Type erasure is more than just a byte code feature that you can turn on or off.
It affects the way the entire runtime environment works. If you want to be able to query the generic type of every instance of a generic class, it implies that meta information, comparable to a runtime Class
representation, is created for each object instantiation of a generic class.
If you write new ArrayList<String>(); new ArrayList<Number>(); new ArrayList<Object>()
you are not only creating three objects, you are potentially creating three additional meta objects reflecting the types, ArrayList<String>
, ArrayList<Number>
, and ArrayList<Object>
, if they didn’t exist before.
Consider that there are thousand of different List
signatures in use in a typical application, most of them never used in a place where the availability of such Reflection is required (due to the absence of this feature, we could conclude that currently, all of them work without such a Reflection).
This, of course, multiplies, thousand different generic list types imply thousand different generic iterator types, thousand spliterator and Stream incarnations, not even counting the internal classes of the implementation.

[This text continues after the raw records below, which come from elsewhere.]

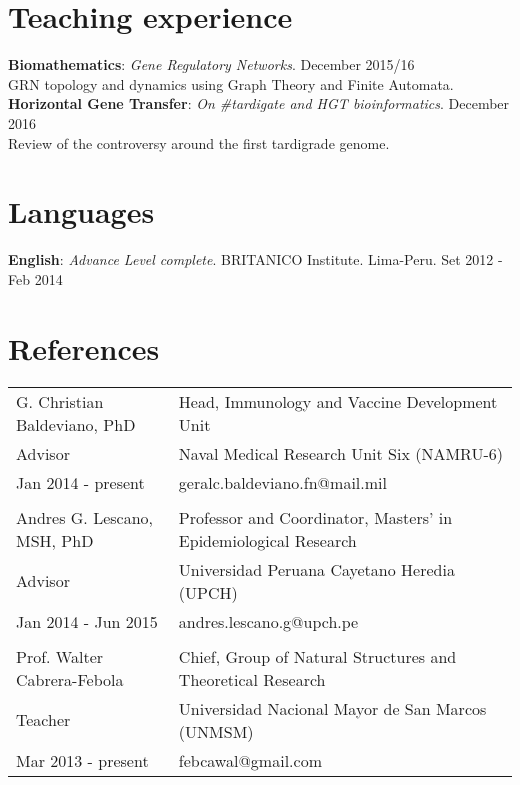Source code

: \documentclass[margin,line]{res}
\begin{document}
\begin{resume}
\section{\sc Teaching experience}
{\bf Biomathematics}: {\em Gene Regulatory Networks}. \hfill {December 2015/16}\\ GRN topology and dynamics using Graph Theory and Finite Automata. \\ %
{\bf Horizontal Gene Transfer}: {\em On \#tardigate and HGT bioinformatics}. \hfill {December 2016}\\ 
Review of the controversy around the first tardigrade genome. \\


\section{\sc Languages}
{\bf English}: {\em Advance Level complete}. BRITANICO Institute. Lima-Peru. \hfill {Set 2012 - Feb 2014} \\

\section{\sc References }

\begin{tabular}{ l l }
	G. Christian Baldeviano, PhD & Head, Immunology and Vaccine Development Unit \\
	Advisor & Naval Medical Research Unit Six (NAMRU-6)\\
	Jan 2014 - present & geralc.baldeviano.fn@mail.mil\\
	&\\
	Andres G. Lescano, MSH, PhD & Professor and Coordinator, Masters' in Epidemiological Research\\
	Advisor & Universidad Peruana Cayetano Heredia (UPCH)\\
	Jan 2014 - Jun 2015 & andres.lescano.g@upch.pe\\
	&\\
	Prof. Walter Cabrera-Febola & Chief, Group of Natural Structures and Theoretical Research \\
	Teacher & Universidad Nacional Mayor de San Marcos (UNMSM)\\
	Mar 2013 - present & febcawal@gmail.com\\	
\end{tabular}


\end{resume}
\end{document}
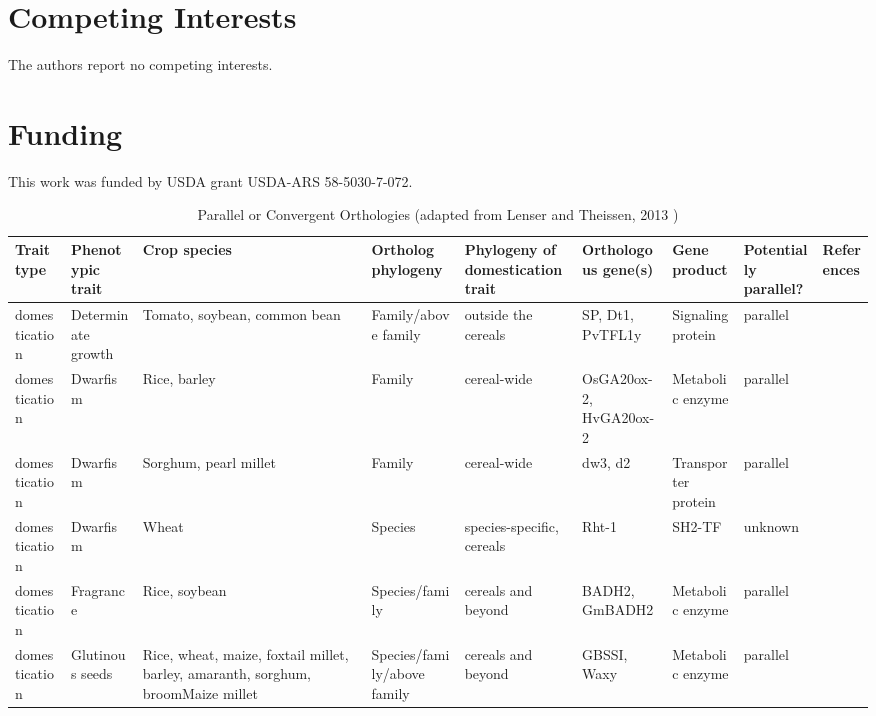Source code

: \documentclass[12pt]{article}
\begin{document}
\section*{Competing Interests}
The authors report no competing interests.

\section*{Funding}
This work was funded by USDA grant USDA-ARS 58-5030-7-072.




\begin{table}
\begin{center}
\caption{Parallel or Convergent Orthologies (adapted from Lenser and Theissen, 2013 \citep{Lenser2013})} \label{tab:Ortho}
\fontsize{7}{8}\selectfont
\begin{tabular}{C{1.5cm}G{2.5cm}C{3.10cm}C{3.2cm}C{2.3cm}G{3.5cm}G{2.1cm}C{1.3cm}G{1.5cm}}
\\\toprule
{\bf Trait type} & {\bf Phenotypic trait} &{\bf Crop species} & {\bf Ortholog phylogeny} & {\bf Phylogeny of domestication trait} & {\bf Orthologous gene(s)} & {\bf Gene product} & {\bf Potentially parallel?} & {\bf References} \\\toprule
 domestication & Determinate growth &Tomato, soybean, common bean & Family/above family & outside the cereals & SP, Dt1, PvTFL1y & Signaling protein & parallel & \citep{Doebley2006, Repinski2012, Liu2010, Kwak2012, Tian2010}\\
 domestication & Dwarfism &Rice, barley & Family & cereal-wide & OsGA20ox-2, HvGA20ox-2 & Metabolic enzyme & parallel & \citep{Asano2007, Asano2011, Jia2009}\\
 domestication & Dwarfism &Sorghum, pearl millet & Family & cereal-wide & dw3, d2 & Transporter protein & parallel & \citep{Multani2003,Parvathaneni2013}\\
 domestication & Dwarfism &Wheat & Species & species-specific, cereals & Rht-1 & SH2-TF & unknown & \citep{Doebley2006}\\
 domestication & Fragrance &Rice, soybean & Species/family & cereals and beyond & BADH2, GmBADH2 & Metabolic enzyme & parallel & \citep{Kovach2009, Juwattanasomran2010}\\
 domestication & Glutinous seeds &Rice, wheat, maize, foxtail millet, barley, amaranth, sorghum, broomMaize millet & Species/family/above family & cereals and beyond & GBSSI, Waxy & Metabolic enzyme & parallel & \cite{Jeon2010, Fan2008, Kawahigashi2013, Kawase2005, Hunt2012, Park2011}\\

\end{tabular}
\end{center}
\end{table}
\end{document}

And it even affects places without an object allocation which are currently exploting the type erasure under the hood, e.g. Collections.emptyList()
, Function.identity()
or Comparator.naturalOrder()
, etc. return the same instance each time they are invoked. If you insist on having the particalar captured generic type reflectively inspectable, this won’t work anymore. So if you write
List<String> list=Collections.emptyList();
List<Number> list=Collections.emptyList();
you would have to receive two distinct instances, each of them reporting a different on getClass()
or the future equivalent.
It seems, people wishing for this ability have a narrow view on their particular method, where it would be great if they could reflectively find out whether one particular parameter is actually one out of two or three types, but never think about the weight of carrying meta information about potentially hundreds or thousands generic instantiations of thousands of generic classes.
This is the place where we have to ask what we gain in return: the ability to support a questionable coding style (this is what altering the code’s behavior due to information found via Reflection is all about).
The answer so far only addressed the easy aspect of removing type erasure, the desire the introspect the type of an actual instance. An actual instance has a concrete type, which could be reported. As mentioned in this comment from the user the8472, the demand for removal of type erasure often also implies the wish for being able to cast to (T)
or create an array via new T[]
or access the type of a type variable via T.class
.
This would raise the true nightmare. A type variable is a different beast than the actual type of a concrete instance. A type variable could resolve to a, e.g. ? extends Comparator<? super Number>
to name one (rather simple) example. Providing the necessary meta information would imply that not only object allocation becomes much more expensive, every single method invocation could impose these additional cost, to an even bigger extend as we are now not only talking about the combination of generic classes with actual classes, but also every possible wildcarded combination, even of nested generic types.
Keep in mind that the actual type of a type parameter could also refer to other type parameters, turning the type checking into a very complex process, which you not only have to repeat for every type cast, if you allow to create an array out of it, every storage operation has to repeat it.
Besides the heavy performance issue, the complexity raises another problem. If you look at the bug tracking list of javac
or related questions of Stackoverflow, you may notice that the process is not only complex, but also error prone. Currently, every minor version of javac
contains changes and fixes regarding generic type signature matching, affecting what will be accepted or rejected. I’m quite sure, you don’t want intrinsic JVM operations like type casts, variable assignments or array stores to become victim of this complexity, having a different idea of what is legal or not in every version or suddenly rejecting what javac
accepted at compile-time due to mismatching rules.
Your understanding of backwards compatibility is wrong.
The desired goal is for new JVM's to be able to run old library code correctly and unchanged even with new code. This allows users to upgrade their Java versions reliably even to much newer versions than the code was written for.
To some extent erasure will be removed in the future with project valhalla to enable specialized implementations for value types.
Or to put it more accurately, type erasure really means the absence of type specialization for generics, and valhalla will introduce specialization over primitives.
Specifically I'm asking if there are any technical reasons why type erasure couldn't be removed in the next version of the JVM
Performance. You don't have to generate specialized code for all combinations of generic types, instances or generated classes don't have to carry type tags, polymorphic inline caches and runtime type checks (compiler-generated instanceof
checks) stay simple and we still get most of the type-safety through compile-time checks.
Of course there are also plenty of downsides, but the tradeoff has already been made, and the question what would motivate the JVM devs to change that tradeoff.
And it might also be a compatibility thing, there could be code that performs unchecked casts to abuse generic collections by relying on type erasure that would break if the type constraints were enforced.